During the years 1843 to 1850 he owned a pharmacy in Kungälv, in western Sweden. In connection with this, he established a tannery where he had the opportunity to develop his new tanning method, which he applied for a patent in 1850. In the latter year, he got a job as an assistant professor in chemistry at the Chalmers handicraft school (later Chalmers University of Technology). Meanwhile, at this school he wrote the Elementary Course in Inorganic Chemistry which was published in 1854.

The patent that was taken out, for the new chrome tanning method, was limited to Sweden. Hyltén-Cavallius died of blood poisoning, 36 years old, in 1853 in Gothenburg, which is why he never had time to apply for a world patent for his tanning method. At the "Fourth Biennial Conference of the International Union of Leather Technologists and Chemists Societies (IULTCS)", which took place at the Royal Institute of Technology in Stockholm, in 1955, he was recognized as the inventor of the epoch-making tanning method.
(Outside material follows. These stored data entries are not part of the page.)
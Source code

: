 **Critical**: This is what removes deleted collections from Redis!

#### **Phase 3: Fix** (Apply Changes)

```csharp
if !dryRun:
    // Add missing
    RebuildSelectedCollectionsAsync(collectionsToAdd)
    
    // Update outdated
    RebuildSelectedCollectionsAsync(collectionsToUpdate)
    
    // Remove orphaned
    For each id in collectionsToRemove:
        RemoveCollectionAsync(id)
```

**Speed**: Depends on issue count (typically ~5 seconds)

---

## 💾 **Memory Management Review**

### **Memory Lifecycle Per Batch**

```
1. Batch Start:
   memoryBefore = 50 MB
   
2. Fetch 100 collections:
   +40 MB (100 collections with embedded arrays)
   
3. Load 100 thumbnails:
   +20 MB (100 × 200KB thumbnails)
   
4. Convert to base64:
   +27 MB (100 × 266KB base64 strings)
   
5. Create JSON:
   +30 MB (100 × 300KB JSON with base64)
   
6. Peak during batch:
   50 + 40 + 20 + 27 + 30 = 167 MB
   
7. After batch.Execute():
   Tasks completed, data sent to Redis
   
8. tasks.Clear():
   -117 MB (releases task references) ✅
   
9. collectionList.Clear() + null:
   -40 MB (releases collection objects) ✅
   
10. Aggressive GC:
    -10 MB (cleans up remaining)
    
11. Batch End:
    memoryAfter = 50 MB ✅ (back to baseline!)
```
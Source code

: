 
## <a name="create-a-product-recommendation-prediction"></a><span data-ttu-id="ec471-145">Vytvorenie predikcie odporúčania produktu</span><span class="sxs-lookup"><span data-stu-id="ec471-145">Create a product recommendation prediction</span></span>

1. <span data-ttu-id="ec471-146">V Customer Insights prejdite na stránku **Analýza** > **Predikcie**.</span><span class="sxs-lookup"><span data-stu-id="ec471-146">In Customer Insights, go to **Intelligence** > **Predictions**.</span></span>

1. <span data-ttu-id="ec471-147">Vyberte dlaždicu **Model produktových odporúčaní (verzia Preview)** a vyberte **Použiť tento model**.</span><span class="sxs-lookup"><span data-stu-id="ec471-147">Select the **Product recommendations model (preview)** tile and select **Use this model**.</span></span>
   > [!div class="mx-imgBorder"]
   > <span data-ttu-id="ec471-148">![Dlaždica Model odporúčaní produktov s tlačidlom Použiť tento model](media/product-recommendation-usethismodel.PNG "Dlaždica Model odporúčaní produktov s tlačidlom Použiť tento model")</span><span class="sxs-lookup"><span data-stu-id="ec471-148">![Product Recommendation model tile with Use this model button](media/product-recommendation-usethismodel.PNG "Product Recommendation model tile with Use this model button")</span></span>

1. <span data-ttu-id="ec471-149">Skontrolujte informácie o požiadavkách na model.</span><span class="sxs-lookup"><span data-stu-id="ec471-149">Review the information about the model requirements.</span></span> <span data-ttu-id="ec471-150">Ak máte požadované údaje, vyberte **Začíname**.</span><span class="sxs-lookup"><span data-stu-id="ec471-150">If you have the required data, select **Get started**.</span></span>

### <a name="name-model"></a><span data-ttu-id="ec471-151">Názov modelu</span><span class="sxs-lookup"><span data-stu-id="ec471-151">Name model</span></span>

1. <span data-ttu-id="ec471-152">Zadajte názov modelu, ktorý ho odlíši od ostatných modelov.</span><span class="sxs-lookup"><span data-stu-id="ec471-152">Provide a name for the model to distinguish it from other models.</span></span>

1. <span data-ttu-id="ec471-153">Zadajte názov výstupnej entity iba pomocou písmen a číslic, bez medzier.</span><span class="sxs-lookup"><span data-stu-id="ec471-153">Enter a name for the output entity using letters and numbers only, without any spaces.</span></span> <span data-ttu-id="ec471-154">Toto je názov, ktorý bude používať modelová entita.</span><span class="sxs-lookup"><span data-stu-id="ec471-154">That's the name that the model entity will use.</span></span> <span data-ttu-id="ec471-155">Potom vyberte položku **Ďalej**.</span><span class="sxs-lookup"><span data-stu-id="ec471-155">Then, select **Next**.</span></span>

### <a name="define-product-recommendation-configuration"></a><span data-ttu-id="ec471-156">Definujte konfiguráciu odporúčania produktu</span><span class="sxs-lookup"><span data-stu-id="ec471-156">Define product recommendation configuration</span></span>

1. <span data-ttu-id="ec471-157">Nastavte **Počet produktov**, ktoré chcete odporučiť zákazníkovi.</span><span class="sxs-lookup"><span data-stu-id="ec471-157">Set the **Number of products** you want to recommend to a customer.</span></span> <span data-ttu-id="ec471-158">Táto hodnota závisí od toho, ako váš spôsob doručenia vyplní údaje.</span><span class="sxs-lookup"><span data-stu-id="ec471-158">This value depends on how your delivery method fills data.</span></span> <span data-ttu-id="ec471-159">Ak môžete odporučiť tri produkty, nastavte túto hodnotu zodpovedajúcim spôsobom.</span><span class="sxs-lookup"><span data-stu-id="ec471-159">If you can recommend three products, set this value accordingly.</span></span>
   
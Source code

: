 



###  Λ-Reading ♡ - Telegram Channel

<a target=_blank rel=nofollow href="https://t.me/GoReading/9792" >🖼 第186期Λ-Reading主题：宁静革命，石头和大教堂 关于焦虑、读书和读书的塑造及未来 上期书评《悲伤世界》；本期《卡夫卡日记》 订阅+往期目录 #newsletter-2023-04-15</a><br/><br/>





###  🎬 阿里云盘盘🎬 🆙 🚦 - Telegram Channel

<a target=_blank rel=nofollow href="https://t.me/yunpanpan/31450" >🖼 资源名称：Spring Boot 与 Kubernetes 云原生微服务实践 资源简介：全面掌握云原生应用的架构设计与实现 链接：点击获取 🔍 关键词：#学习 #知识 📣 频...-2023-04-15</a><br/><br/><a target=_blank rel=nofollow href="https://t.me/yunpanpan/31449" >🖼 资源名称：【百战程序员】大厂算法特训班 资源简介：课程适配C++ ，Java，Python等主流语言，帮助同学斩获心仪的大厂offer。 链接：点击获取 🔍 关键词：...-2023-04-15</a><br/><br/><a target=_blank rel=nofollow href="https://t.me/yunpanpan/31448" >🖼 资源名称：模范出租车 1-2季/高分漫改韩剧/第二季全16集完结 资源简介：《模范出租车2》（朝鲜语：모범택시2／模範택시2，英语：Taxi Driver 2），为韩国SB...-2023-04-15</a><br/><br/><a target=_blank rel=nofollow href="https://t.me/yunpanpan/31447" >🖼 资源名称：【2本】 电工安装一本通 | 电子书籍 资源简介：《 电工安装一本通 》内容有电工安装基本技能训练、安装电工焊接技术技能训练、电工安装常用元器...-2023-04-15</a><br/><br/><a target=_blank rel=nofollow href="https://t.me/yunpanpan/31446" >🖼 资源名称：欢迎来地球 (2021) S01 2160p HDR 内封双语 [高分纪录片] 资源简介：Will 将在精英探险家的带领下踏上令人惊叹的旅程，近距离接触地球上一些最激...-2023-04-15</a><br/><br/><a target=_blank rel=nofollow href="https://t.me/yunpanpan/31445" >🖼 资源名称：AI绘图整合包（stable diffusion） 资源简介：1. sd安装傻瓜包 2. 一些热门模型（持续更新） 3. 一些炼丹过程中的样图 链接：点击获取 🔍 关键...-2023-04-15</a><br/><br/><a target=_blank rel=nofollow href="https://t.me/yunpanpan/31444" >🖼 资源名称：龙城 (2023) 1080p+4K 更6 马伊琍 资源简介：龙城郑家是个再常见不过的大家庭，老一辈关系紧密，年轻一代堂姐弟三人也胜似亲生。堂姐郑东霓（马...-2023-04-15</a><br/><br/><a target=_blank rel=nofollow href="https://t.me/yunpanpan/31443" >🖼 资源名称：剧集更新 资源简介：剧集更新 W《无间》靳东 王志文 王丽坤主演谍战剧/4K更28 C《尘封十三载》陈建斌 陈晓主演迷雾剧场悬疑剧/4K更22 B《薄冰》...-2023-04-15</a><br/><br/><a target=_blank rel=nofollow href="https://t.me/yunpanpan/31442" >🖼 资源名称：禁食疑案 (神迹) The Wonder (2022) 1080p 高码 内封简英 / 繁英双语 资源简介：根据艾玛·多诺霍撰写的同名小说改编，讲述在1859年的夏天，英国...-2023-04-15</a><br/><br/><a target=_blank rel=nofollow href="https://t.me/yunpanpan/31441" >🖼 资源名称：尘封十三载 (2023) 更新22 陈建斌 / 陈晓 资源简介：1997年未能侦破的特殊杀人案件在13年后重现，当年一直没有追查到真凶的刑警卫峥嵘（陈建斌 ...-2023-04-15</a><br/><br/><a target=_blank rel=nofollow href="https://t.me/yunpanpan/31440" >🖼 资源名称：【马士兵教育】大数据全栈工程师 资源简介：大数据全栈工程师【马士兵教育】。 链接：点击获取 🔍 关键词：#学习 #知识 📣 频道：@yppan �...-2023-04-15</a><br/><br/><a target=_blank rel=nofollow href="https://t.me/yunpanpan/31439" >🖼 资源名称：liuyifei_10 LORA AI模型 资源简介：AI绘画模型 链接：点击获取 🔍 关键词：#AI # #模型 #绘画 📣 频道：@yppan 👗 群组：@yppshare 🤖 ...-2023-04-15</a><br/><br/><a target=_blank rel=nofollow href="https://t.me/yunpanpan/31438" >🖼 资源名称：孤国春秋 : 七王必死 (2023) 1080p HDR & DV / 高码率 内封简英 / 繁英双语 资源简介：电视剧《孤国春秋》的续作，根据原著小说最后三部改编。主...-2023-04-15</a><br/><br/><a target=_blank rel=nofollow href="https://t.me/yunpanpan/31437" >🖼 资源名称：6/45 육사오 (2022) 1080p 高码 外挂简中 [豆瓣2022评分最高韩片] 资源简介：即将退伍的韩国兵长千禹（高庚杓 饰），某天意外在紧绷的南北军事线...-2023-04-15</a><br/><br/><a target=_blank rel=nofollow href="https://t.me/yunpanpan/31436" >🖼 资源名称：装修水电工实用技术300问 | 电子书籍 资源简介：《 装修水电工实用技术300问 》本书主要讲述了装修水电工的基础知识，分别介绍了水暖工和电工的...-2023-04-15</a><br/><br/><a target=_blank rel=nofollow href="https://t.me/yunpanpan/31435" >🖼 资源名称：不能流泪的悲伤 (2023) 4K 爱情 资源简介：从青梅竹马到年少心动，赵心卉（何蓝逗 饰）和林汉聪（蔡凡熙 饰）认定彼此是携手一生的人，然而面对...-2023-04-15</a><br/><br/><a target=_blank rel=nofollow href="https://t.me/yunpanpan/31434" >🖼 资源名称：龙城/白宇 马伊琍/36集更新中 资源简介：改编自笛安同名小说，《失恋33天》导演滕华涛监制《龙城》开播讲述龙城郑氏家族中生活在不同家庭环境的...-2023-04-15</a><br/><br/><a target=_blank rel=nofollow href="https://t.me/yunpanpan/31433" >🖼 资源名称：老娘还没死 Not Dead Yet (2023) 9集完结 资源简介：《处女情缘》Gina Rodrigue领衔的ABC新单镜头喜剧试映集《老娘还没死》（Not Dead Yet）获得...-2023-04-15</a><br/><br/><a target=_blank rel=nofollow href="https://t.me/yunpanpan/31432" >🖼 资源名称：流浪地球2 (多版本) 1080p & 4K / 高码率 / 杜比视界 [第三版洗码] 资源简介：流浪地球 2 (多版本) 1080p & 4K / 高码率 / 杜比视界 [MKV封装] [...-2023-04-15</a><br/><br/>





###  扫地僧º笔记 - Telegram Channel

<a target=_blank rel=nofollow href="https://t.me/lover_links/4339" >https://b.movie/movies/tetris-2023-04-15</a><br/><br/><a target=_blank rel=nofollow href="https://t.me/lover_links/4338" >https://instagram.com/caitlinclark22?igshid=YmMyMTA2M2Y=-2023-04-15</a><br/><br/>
The president of the IULTCS at that time, Professor K. H. Gustavson, told about Hyltén-Cavallius achievements in his keynote speech:The name Cavallin is familiar to most of us from the early history of the chrome tanning process. In the outstanding treatise on chemical technology of its day, Muspratt's Chemistry, it is stated in the early 1860 edition that chrome salts were first used for tanning by Cavallin; a statement often repeated in later books on chrome tanning, none however, giving the source of information or literature reference.

The results of his experimentation are laid down in Swedish Patent N:o. 1530, granted to him in April 1850. Hyltén-Cavallius stresses the fact that the new method differs from the conventional processes of tanning in so far as no bark or other substances containing tannic acid is required; the tanning being effected by »Chemical salts» such as bichromate of potassium after the hides have been struck through by a solution of »minerals». He points to the speed of the process and stresses that his method will not lead to an »ultimate devastation of the oak forests». Various modes of tanning are exemplified. Thus, tanning with chromium salts entirely, pre-tanning with alum and chromium salts or with alum and ferrous sulfate (copperas). In the latter instance, the pre-tannage is followed up by a bichromate bath. Also, combinations with vegetable tannins are mentioned, e. g. vegetable-mineral tannages in combination.

His important contribution is a landmark in the history of the mineral tannage, being a well-balanced combination of three mineral tanning agents.

== Family ==
Together with his wife Anna Dorotea (née Wettermark) he had the children Elisabeth Ulrika, born in 1850 and Carl born in 1853. The grandson Carl Wilhelm Oseen (1879–1944), was a professor of theoretical physics and chairman of the Nobel Committee for Physics.